ABOUT THIS TASK: Give the records again exactly, but drop the pictures.
-- -- --
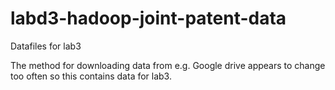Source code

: # labd3-hadoop-joint-patent-data
Datafiles for lab3

The method for downloading data from e.g. Google drive appears to change too often so this contains data for lab3.
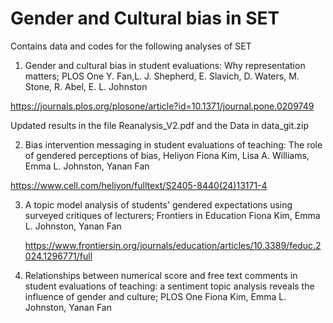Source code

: # Gender and Cultural bias in SET

Contains data and codes for the following analyses of SET


1) Gender and cultural bias in student evaluations: Why representation matters; PLOS One
Y. Fan,L. J. Shepherd, E. Slavich, D. Waters, M. Stone, R. Abel, E. L. Johnston

https://journals.plos.org/plosone/article?id=10.1371/journal.pone.0209749

Updated results in the file Reanalysis_V2.pdf and the Data in data_git.zip


2) Bias intervention messaging in student evaluations of teaching: The role of gendered perceptions of bias, Heliyon
   Fiona Kim, Lisa A. Williams, Emma L. Johnston, Yanan Fan

https://www.cell.com/heliyon/fulltext/S2405-8440(24)13171-4


3) A topic model analysis of students' gendered expectations using surveyed critiques of lecturers; Frontiers in Education
   Fiona Kim, Emma L. Johnston, Yanan Fan

   https://www.frontiersin.org/journals/education/articles/10.3389/feduc.2024.1296771/full

 4) Relationships between numerical score and free text comments in student evaluations of teaching: a sentiment topic analysis reveals the influence of gender and culture; PLOS One
    Fiona Kim, Emma L. Johnston, Yanan Fan

    
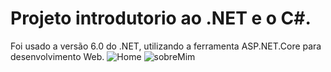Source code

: # Projeto introdutorio ao .NET e o C#.

Foi usado a versão 6.0 do .NET, utilizando a ferramenta ASP.NET.Core para desenvolvimento Web. 
![Home](https://user-images.githubusercontent.com/99850972/187775655-4e36be76-966c-4bda-8e8a-a984cc7b13a3.PNG)
![sobreMim](https://user-images.githubusercontent.com/99850972/187775686-245c5d21-0d77-4aaa-af03-1263276e160e.PNG)

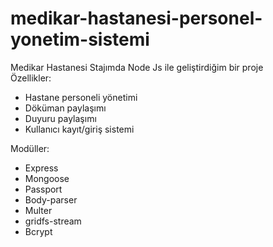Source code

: # medikar-hastanesi-personel-yonetim-sistemi
Medikar Hastanesi Stajımda Node Js ile geliştirdiğim bir proje
<br>
Özellikler:
<ul>
  <li>Hastane personeli yönetimi</li>
  <li>Döküman paylaşımı</li>
  <li>Duyuru paylaşımı</li>
  <li>Kullanıcı kayıt/giriş sistemi</li>
</ul>

Modüller:
<ul>
  <li>Express</li>
  <li>Mongoose</li>
  <li>Passport</li>
  <li>Body-parser</li>
  <li>Multer</li>
  <li>gridfs-stream</li>
  <li>Bcrypt</li>
 
  
</ul>


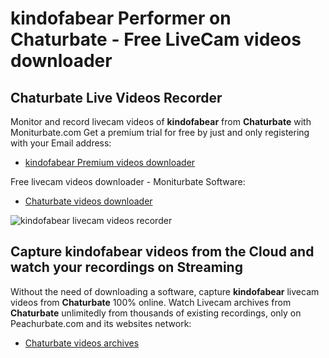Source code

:# kindofabear Performer on Chaturbate - Free LiveCam videos downloader

## Chaturbate Live Videos Recorder

Monitor and record livecam videos of **kindofabear** from **Chaturbate** with Moniturbate.com
Get a premium trial for free by just and only registering with your Email address:
* [kindofabear Premium videos downloader](https://moniturbate.com/request-demo-licence-key.html)

Free livecam videos downloader - Moniturbate Software:
* [Chaturbate videos downloader](https://moniturbate.com/moniturbate-download-software.html)

![kindofabear livecam videos recorder](https://peachurnet.com/templates/moniturbate-software.png)


## Capture kindofabear videos from the Cloud and watch your recordings on Streaming

Without the need of downloading a software, capture **kindofabear** livecam videos from **Chaturbate** 100% online.
Watch Livecam archives from **Chaturbate** unlimitedly from thousands of existing recordings, only on Peachurbate.com and its websites network:
* [Chaturbate videos archives](https://peachurnet.com/)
-- -- --
COMPLETED EXERCISE:
Source code

: # labd3-hadoop-joint-patent-data
Datafiles for lab3

The method for downloading data from e.g. Google drive appears to change too often so this contains data for lab3.
Source code

: # Gender and Cultural bias in SET

Contains data and codes for the following analyses of SET


1) Gender and cultural bias in student evaluations: Why representation matters; PLOS One
Y. Fan,L. J. Shepherd, E. Slavich, D. Waters, M. Stone, R. Abel, E. L. Johnston

https://journals.plos.org/plosone/article?id=10.1371/journal.pone.0209749

Updated results in the file Reanalysis_V2.pdf and the Data in data_git.zip


2) Bias intervention messaging in student evaluations of teaching: The role of gendered perceptions of bias, Heliyon
   Fiona Kim, Lisa A. Williams, Emma L. Johnston, Yanan Fan

https://www.cell.com/heliyon/fulltext/S2405-8440(24)13171-4


3) A topic model analysis of students' gendered expectations using surveyed critiques of lecturers; Frontiers in Education
   Fiona Kim, Emma L. Johnston, Yanan Fan

   https://www.frontiersin.org/journals/education/articles/10.3389/feduc.2024.1296771/full

 4) Relationships between numerical score and free text comments in student evaluations of teaching: a sentiment topic analysis reveals the influence of gender and culture; PLOS One
    Fiona Kim, Emma L. Johnston, Yanan Fan

    
Source code

: # Projeto introdutorio ao .NET e o C#.

Foi usado a versão 6.0 do .NET, utilizando a ferramenta ASP.NET.Core para desenvolvimento Web. 
![Home](https://user-images.githubusercontent.com/99850972/187775655-4e36be76-966c-4bda-8e8a-a984cc7b13a3.PNG)
![sobreMim](https://user-images.githubusercontent.com/99850972/187775686-245c5d21-0d77-4aaa-af03-1263276e160e.PNG)

Source code

: # medikar-hastanesi-personel-yonetim-sistemi
Medikar Hastanesi Stajımda Node Js ile geliştirdiğim bir proje
<br>
Özellikler:
<ul>
  <li>Hastane personeli yönetimi</li>
  <li>Döküman paylaşımı</li>
  <li>Duyuru paylaşımı</li>
  <li>Kullanıcı kayıt/giriş sistemi</li>
</ul>

Modüller:
<ul>
  <li>Express</li>
  <li>Mongoose</li>
  <li>Passport</li>
  <li>Body-parser</li>
  <li>Multer</li>
  <li>gridfs-stream</li>
  <li>Bcrypt</li>
 
  
</ul>


Source code

:# kindofabear Performer on Chaturbate - Free LiveCam videos downloader

## Chaturbate Live Videos Recorder

Monitor and record livecam videos of **kindofabear** from **Chaturbate** with Moniturbate.com
Get a premium trial for free by just and only registering with your Email address:
* [kindofabear Premium videos downloader](https://moniturbate.com/request-demo-licence-key.html)

Free livecam videos downloader - Moniturbate Software:
* [Chaturbate videos downloader](https://moniturbate.com/moniturbate-download-software.html)

![kindofabear livecam videos recorder](https://peachurnet.com/templates/moniturbate-software.png)


## Capture kindofabear videos from the Cloud and watch your recordings on Streaming

Without the need of downloading a software, capture **kindofabear** livecam videos from **Chaturbate** 100% online.
Watch Livecam archives from **Chaturbate** unlimitedly from thousands of existing recordings, only on Peachurbate.com and its websites network:
* [Chaturbate videos archives](https://peachurnet.com/)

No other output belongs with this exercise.